_PROBLEM DESCRIPTION:_ Look for the line that has "Run my video" in the material below; please repeat it and every line after it, exactly, up to and including the line that has "- <kbd>MOD</kbd>+<kbd>x</kbd> invia", and nothing else.

_INPUT RECORDS:_

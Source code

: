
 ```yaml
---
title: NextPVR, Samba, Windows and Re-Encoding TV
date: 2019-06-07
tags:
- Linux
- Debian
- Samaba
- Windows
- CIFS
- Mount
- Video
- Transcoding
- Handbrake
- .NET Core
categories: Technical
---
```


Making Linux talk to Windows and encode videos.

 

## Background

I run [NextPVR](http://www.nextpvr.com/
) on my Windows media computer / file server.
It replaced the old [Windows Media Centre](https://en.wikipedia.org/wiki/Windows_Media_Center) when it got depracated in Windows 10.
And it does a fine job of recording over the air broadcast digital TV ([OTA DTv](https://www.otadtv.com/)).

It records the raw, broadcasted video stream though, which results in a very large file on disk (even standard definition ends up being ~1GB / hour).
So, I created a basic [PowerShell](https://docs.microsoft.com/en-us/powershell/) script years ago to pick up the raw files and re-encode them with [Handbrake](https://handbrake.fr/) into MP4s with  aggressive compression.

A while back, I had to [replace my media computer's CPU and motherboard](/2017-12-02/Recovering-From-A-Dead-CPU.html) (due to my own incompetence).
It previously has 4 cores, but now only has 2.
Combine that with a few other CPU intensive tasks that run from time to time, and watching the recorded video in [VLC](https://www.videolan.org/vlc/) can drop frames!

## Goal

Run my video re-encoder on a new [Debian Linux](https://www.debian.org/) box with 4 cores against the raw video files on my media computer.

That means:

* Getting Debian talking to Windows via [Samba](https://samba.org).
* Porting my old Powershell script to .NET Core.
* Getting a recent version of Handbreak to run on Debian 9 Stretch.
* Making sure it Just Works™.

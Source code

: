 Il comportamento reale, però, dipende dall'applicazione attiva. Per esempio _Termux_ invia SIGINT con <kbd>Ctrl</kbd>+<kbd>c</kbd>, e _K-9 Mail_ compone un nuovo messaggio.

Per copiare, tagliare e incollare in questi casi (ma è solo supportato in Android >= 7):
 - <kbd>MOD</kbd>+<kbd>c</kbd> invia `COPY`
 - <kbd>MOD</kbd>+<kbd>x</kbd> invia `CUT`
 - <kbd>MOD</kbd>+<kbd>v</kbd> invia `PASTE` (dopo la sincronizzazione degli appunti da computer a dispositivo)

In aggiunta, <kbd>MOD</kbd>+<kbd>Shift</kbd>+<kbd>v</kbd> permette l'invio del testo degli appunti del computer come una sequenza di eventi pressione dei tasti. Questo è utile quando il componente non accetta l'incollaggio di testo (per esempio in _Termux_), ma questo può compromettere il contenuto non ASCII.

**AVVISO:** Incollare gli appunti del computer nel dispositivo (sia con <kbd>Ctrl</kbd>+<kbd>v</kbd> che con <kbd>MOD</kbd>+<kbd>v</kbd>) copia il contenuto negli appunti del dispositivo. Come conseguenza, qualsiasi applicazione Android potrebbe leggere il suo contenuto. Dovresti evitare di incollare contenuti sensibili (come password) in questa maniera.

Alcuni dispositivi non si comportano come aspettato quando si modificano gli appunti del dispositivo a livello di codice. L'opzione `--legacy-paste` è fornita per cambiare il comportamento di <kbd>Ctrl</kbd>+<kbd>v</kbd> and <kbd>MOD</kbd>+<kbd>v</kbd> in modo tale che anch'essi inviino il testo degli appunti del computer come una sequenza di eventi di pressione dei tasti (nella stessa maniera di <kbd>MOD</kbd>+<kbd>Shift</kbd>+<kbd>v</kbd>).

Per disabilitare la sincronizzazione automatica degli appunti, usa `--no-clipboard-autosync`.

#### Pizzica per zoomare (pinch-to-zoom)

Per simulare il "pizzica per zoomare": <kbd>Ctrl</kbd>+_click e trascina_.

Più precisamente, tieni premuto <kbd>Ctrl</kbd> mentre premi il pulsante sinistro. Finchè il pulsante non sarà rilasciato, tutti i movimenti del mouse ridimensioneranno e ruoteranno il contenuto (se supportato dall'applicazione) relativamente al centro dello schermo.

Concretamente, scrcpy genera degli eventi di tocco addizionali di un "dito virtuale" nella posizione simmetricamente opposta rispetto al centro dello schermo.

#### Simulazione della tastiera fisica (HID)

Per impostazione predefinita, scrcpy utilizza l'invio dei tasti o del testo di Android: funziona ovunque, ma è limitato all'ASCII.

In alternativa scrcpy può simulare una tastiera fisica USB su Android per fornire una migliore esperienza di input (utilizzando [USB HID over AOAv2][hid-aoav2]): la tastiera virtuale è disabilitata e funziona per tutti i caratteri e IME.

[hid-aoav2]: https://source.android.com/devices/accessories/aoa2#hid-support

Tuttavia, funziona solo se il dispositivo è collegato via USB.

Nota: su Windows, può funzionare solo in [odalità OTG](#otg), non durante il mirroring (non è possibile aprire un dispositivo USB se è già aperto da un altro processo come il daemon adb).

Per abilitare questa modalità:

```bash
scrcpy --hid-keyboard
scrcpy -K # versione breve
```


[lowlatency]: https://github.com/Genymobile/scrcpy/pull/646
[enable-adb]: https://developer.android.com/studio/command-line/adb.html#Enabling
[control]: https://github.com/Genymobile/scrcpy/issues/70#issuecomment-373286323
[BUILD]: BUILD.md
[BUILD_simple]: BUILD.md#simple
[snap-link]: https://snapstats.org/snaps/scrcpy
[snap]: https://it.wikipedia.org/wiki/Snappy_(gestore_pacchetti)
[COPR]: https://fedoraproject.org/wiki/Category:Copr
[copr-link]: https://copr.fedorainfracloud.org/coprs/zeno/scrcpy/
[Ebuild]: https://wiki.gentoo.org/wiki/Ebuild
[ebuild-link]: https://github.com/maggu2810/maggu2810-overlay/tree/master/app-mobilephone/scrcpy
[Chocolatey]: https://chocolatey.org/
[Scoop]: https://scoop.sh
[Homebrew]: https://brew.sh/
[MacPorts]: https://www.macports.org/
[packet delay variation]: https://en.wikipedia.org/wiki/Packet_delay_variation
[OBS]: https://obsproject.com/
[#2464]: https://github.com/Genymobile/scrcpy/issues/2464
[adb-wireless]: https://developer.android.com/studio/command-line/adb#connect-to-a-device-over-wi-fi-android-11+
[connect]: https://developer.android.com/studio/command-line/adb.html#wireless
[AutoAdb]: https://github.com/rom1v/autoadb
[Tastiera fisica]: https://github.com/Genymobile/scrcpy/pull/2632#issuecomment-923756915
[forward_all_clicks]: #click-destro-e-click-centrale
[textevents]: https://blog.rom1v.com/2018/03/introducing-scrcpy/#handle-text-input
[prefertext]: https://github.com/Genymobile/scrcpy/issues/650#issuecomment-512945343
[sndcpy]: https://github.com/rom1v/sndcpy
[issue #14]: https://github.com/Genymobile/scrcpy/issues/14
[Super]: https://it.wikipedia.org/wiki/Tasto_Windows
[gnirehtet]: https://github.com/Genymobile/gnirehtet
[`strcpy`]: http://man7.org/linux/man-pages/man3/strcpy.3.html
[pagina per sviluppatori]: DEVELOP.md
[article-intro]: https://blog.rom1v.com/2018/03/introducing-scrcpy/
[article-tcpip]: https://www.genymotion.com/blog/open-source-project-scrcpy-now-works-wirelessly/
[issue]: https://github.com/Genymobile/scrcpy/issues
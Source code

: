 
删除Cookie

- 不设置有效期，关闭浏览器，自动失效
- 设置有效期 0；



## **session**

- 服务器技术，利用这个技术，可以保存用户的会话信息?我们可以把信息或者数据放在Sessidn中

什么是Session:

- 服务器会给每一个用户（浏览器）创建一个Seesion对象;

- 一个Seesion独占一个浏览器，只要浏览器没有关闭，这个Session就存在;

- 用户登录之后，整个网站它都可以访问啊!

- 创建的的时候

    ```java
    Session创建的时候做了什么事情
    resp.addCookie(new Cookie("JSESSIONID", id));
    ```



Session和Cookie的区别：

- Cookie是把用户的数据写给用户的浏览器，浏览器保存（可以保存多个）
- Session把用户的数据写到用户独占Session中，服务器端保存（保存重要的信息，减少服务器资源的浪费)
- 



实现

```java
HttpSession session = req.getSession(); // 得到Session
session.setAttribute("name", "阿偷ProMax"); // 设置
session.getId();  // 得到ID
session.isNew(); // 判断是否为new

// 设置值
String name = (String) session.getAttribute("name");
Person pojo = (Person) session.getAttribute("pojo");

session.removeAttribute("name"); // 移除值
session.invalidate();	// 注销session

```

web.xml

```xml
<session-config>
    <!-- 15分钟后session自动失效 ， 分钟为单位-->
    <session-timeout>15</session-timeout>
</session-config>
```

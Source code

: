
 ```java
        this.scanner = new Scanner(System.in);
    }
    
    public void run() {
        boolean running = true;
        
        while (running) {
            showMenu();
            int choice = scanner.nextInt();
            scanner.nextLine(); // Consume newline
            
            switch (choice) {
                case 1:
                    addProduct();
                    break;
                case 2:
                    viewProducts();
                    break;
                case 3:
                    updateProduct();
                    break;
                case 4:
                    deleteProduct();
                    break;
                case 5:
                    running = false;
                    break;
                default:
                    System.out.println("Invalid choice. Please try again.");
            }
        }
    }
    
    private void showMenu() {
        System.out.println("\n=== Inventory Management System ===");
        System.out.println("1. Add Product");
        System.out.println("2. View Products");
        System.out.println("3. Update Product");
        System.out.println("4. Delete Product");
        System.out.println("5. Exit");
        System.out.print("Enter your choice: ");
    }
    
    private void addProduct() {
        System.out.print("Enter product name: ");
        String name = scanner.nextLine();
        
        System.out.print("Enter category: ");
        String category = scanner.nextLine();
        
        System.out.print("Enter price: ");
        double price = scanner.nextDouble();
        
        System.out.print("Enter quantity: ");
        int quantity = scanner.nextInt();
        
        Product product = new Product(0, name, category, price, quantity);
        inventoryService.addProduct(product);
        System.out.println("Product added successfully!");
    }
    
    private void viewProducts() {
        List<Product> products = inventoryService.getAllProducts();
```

_EXPECTED ANSWER:_
Run my video re-encoder on a new [Debian Linux](https://www.debian.org/) box with 4 cores against the raw video files on my media computer.

That means:

* Getting Debian talking to Windows via [Samba](https://samba.org).
* Porting my old Powershell script to .NET Core.
* Getting a recent version of Handbreak to run on Debian 9 Stretch.
* Making sure it Just Works™.

Source code

: Il comportamento reale, però, dipende dall'applicazione attiva. Per esempio _Termux_ invia SIGINT con <kbd>Ctrl</kbd>+<kbd>c</kbd>, e _K-9 Mail_ compone un nuovo messaggio.

Per copiare, tagliare e incollare in questi casi (ma è solo supportato in Android >= 7):
 - <kbd>MOD</kbd>+<kbd>c</kbd> invia `COPY`
 - <kbd>MOD</kbd>+<kbd>x</kbd> invia `CUT`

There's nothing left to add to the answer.